If the freedom of speech is taken away then dumb and silent we may be led, like sheep to the slaughter.

- George Washington

Friday 12 February 2010

Tear jerker

Having played my Christmas present (a John Williams and Julian Bream guitar compilation) over and over until it was almost worn out, I decided to change the CD in the car player. And what should fall to hand but a copy of Fauré's Requiem.

If you don't know this piece, it's delightful. It is a treatment of the Requiem Mass, but with Fauré's light touch. It is musically dramatic, but has little of the anguish and pain of Verdi or the the passion of Brahms. It's a joyful piece, almost a lullaby. Death not as torment or fear, but as a happy release, a deliverance.

There is one part of it that I think is possibly the most beautiful sequence of harmonies ever written, by anyone, at any time, in the world in space, as Molesworth sa.

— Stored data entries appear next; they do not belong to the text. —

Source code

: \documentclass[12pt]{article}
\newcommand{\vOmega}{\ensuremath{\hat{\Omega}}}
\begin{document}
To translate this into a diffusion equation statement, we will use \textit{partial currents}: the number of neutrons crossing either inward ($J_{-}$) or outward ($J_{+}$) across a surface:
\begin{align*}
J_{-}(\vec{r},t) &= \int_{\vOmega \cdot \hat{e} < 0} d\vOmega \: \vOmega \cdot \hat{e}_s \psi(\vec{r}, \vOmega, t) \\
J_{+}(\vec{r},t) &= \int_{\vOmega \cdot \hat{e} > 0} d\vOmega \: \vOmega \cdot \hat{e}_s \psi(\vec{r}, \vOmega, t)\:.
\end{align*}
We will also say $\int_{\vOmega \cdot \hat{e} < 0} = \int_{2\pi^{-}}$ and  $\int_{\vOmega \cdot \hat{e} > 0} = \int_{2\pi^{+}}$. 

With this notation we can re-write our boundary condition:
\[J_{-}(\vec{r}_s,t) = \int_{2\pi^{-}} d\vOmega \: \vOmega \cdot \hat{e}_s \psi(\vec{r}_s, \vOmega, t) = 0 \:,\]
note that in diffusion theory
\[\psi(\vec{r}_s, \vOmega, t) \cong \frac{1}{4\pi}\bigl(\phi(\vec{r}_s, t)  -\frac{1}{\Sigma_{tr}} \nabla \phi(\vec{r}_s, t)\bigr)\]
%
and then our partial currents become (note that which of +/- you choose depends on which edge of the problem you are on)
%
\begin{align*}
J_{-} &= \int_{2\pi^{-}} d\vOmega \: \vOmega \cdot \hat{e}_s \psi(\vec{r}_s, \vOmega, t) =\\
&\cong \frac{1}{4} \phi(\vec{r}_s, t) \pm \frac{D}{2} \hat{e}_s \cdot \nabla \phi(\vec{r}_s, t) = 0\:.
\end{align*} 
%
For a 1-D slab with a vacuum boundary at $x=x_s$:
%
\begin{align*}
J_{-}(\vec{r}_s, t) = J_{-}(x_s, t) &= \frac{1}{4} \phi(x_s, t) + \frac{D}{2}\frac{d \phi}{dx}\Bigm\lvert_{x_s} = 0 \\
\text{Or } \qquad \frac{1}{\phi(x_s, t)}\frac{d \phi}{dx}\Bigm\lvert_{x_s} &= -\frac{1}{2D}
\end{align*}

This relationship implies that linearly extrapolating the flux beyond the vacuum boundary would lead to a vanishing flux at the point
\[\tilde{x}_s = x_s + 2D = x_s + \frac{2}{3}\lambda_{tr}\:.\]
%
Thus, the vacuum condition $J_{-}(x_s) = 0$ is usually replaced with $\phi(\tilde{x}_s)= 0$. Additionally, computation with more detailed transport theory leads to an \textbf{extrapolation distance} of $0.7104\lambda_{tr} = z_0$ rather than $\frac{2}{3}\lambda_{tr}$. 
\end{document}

At the end of the second movement, Offertoire, there is one minute and nine seconds of pure bliss.

Ne cadant in obscurum
Amen

Nor let them fall into darkness,
Amen.

The choir sing the ne cadant part with slightly dissonant harmony, which gives a sense of unease and discomfort. This leads into the Amen, which is written with a soaring soprano melody, underpinned by the other voices, which rise in parallel and then interweave beneath, finally resolving through a simple perfect cadence into the final chord. It ends in a perfect place, reached by the perfect path. Every time I hear it, I feel that prickle at the back of the eyes.

If you want to know the piece of music that should be playing as I depart this world, that will be it.